## [Entries shown]
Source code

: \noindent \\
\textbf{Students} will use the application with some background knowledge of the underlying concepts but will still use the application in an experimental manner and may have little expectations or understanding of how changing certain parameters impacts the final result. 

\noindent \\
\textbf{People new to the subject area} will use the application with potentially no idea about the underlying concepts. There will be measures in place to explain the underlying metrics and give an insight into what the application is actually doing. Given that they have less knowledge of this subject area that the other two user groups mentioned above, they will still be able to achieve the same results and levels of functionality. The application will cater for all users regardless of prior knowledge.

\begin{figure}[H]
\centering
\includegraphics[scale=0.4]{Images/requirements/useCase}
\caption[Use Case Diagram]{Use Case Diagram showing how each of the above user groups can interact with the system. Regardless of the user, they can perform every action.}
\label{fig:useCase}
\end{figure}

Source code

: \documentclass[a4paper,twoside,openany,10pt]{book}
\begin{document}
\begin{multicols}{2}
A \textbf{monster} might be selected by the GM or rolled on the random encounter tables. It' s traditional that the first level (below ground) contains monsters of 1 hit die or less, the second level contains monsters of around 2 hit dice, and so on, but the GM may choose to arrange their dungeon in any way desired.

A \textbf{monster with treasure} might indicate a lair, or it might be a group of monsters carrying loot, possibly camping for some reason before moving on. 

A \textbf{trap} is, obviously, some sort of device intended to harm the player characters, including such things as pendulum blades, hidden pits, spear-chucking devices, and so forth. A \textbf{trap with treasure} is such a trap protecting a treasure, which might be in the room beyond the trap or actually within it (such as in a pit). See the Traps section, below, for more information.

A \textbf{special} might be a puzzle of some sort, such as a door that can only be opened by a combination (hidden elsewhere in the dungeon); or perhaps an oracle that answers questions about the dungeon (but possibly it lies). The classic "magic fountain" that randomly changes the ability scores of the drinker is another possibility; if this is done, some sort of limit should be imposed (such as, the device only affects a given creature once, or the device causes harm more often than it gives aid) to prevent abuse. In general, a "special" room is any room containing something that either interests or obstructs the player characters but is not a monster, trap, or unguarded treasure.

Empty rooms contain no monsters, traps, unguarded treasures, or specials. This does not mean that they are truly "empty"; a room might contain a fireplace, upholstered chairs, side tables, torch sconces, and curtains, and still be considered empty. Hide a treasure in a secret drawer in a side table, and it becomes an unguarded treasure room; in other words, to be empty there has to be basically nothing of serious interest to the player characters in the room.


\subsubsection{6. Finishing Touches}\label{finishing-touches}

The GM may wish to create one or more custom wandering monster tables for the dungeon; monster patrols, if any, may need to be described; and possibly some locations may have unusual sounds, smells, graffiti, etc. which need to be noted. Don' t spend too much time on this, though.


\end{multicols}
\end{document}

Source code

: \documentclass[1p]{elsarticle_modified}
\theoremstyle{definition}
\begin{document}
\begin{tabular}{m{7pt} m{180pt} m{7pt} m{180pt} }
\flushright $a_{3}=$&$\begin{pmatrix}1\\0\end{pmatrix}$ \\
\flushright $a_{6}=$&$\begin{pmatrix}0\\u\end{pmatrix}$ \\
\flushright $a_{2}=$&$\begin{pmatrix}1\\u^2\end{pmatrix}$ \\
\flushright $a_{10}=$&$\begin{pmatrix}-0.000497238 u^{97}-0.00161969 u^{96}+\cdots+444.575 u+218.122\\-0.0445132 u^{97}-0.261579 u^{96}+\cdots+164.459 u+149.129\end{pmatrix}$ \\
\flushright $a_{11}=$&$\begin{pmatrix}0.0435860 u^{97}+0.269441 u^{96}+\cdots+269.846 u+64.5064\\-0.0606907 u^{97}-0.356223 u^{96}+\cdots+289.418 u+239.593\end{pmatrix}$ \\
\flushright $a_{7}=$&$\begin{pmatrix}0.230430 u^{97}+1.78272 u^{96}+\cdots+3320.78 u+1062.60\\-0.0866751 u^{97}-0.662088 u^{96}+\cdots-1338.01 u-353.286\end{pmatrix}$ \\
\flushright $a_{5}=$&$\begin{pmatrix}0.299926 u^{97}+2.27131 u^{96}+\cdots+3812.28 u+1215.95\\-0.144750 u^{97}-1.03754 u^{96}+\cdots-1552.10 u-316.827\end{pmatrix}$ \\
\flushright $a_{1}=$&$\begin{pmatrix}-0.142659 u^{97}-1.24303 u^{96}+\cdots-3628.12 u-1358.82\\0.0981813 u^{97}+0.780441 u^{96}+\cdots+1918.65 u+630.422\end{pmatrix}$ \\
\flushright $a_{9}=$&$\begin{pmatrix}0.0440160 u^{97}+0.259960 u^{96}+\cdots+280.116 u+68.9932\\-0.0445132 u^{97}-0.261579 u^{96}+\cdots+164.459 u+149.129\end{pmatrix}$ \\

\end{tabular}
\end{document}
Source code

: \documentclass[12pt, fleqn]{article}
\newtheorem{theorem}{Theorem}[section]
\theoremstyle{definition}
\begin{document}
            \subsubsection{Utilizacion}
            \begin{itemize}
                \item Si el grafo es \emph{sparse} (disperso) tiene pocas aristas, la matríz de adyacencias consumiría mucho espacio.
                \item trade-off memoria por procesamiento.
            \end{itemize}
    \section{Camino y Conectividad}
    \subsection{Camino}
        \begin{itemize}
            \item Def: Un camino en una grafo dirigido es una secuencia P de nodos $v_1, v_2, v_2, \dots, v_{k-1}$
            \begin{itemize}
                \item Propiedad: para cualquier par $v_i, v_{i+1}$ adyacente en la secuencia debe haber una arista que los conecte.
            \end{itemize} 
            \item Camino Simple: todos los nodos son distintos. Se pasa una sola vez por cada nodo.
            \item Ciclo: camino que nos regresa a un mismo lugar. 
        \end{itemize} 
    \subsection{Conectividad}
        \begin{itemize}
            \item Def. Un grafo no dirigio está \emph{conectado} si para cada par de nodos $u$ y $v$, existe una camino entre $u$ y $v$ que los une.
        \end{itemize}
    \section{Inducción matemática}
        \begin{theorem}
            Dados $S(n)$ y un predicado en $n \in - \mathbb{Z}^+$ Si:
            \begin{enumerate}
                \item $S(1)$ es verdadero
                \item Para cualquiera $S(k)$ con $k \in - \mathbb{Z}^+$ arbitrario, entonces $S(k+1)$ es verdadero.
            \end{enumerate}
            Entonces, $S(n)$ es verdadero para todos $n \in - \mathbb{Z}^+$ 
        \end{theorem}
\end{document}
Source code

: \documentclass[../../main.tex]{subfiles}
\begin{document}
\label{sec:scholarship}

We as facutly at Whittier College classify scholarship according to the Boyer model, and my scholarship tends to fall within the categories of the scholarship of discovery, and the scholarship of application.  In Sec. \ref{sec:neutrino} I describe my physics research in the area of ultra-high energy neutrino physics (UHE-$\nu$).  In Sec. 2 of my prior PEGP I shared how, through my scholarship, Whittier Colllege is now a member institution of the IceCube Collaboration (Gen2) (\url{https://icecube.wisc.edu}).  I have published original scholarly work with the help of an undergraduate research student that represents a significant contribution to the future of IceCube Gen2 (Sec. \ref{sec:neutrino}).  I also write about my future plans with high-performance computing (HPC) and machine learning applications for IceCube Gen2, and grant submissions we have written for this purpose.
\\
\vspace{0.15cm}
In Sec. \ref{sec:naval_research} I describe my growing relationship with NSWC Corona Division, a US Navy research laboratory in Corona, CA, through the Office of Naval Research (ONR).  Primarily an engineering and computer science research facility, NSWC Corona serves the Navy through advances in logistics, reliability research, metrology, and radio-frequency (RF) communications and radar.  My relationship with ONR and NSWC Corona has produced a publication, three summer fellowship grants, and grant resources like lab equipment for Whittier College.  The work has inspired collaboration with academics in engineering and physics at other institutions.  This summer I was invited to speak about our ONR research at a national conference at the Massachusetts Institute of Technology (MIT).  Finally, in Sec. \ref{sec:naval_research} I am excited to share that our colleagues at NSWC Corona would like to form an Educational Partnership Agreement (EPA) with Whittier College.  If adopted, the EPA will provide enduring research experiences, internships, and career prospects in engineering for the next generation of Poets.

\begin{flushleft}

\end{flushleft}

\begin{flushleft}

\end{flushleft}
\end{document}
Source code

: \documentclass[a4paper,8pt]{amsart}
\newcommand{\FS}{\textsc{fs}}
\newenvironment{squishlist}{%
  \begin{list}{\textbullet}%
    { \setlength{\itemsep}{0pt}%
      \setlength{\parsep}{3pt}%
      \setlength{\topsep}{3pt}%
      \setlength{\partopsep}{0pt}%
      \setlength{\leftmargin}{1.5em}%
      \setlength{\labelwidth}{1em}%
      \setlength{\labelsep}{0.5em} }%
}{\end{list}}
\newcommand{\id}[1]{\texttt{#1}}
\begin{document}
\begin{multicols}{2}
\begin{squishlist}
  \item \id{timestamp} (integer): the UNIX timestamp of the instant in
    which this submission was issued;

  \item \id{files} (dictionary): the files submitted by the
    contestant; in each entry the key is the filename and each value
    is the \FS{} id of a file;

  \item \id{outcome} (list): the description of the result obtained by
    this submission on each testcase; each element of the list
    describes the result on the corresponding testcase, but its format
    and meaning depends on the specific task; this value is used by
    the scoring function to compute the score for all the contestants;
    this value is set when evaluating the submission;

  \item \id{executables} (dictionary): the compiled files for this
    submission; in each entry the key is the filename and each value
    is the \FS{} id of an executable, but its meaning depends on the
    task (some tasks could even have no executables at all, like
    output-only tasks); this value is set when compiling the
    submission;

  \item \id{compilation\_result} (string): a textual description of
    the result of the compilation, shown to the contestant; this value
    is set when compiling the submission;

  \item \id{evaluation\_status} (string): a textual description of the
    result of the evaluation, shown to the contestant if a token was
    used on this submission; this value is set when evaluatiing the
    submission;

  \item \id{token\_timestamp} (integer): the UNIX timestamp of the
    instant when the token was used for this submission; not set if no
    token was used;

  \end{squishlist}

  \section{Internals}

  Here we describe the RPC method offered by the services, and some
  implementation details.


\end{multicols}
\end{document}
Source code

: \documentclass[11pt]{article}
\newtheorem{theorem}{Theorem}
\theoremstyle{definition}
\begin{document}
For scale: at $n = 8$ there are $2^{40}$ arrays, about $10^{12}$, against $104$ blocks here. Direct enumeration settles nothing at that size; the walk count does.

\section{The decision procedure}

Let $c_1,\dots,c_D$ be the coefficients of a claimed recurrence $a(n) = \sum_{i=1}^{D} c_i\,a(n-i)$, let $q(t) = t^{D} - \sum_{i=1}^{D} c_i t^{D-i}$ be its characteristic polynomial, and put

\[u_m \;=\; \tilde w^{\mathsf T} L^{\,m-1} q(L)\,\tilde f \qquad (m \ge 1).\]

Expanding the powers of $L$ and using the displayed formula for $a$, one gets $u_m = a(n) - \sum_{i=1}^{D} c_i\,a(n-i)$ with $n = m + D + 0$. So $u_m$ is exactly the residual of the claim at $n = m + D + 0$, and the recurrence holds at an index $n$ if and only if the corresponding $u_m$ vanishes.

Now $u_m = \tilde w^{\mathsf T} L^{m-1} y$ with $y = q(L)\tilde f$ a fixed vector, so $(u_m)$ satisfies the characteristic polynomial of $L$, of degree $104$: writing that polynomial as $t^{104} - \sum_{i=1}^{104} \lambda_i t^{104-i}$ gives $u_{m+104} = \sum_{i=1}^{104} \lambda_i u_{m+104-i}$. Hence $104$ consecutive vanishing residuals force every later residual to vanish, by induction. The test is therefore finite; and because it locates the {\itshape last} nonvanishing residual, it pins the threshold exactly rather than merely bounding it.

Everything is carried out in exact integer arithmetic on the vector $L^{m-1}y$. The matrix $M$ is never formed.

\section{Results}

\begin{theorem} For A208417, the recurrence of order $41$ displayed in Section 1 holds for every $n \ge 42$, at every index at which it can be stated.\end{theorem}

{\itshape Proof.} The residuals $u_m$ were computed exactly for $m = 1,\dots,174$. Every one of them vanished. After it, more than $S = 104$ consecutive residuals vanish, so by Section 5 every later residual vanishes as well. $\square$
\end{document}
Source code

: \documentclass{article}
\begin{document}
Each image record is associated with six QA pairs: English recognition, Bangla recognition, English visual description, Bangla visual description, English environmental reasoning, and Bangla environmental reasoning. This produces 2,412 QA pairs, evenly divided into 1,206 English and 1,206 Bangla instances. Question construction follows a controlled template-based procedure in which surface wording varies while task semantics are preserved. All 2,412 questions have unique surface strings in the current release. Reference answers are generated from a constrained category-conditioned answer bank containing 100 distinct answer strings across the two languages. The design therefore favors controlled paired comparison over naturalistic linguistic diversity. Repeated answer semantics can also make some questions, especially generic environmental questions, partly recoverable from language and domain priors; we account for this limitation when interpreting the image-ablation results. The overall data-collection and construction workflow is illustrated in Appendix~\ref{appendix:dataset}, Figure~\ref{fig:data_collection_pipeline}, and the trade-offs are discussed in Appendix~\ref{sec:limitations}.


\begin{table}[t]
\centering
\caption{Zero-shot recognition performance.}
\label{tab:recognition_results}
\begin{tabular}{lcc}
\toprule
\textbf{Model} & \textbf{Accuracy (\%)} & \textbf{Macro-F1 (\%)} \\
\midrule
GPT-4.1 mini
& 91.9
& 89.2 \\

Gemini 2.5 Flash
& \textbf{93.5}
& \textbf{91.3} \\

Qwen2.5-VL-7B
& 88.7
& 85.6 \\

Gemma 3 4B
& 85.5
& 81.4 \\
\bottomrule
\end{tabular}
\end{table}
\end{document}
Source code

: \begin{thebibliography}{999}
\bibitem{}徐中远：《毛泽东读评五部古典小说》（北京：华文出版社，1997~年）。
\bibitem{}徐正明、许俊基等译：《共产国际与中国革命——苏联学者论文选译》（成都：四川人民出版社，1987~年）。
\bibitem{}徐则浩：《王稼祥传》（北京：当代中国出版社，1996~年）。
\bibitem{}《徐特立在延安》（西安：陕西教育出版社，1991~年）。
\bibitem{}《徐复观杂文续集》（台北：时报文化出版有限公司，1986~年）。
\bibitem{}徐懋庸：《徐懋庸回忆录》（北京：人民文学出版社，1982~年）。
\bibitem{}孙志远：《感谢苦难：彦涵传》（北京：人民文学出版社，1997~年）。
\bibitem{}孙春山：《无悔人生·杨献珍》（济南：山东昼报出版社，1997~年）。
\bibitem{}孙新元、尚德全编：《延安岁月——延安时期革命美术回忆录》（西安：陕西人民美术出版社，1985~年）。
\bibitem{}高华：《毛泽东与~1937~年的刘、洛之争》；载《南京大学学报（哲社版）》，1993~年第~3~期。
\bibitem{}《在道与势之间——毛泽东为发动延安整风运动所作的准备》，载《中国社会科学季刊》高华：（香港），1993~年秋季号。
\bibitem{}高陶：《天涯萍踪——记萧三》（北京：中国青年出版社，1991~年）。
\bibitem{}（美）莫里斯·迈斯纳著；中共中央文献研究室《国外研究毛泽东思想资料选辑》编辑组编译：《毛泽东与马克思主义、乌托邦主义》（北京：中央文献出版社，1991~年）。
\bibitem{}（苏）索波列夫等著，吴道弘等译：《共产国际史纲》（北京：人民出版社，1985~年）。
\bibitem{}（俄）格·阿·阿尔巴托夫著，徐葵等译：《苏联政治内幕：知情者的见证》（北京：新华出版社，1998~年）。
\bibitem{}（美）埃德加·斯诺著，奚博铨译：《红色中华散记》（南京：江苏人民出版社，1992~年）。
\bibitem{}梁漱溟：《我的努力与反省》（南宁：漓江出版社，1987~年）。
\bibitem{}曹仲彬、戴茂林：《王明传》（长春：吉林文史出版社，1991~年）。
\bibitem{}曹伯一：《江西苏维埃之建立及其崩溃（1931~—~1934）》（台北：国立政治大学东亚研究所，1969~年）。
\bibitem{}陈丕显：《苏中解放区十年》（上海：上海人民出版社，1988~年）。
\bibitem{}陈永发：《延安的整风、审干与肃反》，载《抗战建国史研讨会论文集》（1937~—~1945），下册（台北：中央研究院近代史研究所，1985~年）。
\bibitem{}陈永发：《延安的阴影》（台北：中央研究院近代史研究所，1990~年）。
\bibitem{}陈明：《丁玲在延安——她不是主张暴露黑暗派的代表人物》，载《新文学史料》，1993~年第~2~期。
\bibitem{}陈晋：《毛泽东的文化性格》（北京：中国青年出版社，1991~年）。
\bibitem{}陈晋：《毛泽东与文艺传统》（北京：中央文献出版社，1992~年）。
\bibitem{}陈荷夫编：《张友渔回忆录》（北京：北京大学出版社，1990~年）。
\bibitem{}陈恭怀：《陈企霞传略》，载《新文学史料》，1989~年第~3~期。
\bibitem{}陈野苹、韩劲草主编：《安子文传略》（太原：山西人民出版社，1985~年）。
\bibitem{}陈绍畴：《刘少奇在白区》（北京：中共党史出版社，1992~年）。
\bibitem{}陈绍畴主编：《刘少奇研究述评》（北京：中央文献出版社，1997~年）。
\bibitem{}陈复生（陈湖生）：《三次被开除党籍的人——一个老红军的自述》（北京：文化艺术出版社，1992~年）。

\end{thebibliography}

## [Task]
The expected answer holds each line from the listing above where the string "meaning" is present.

## [Answer box]
    and meaning depends on the specific task; this value is used by
    is the \FS{} id of an executable, but its meaning depends on the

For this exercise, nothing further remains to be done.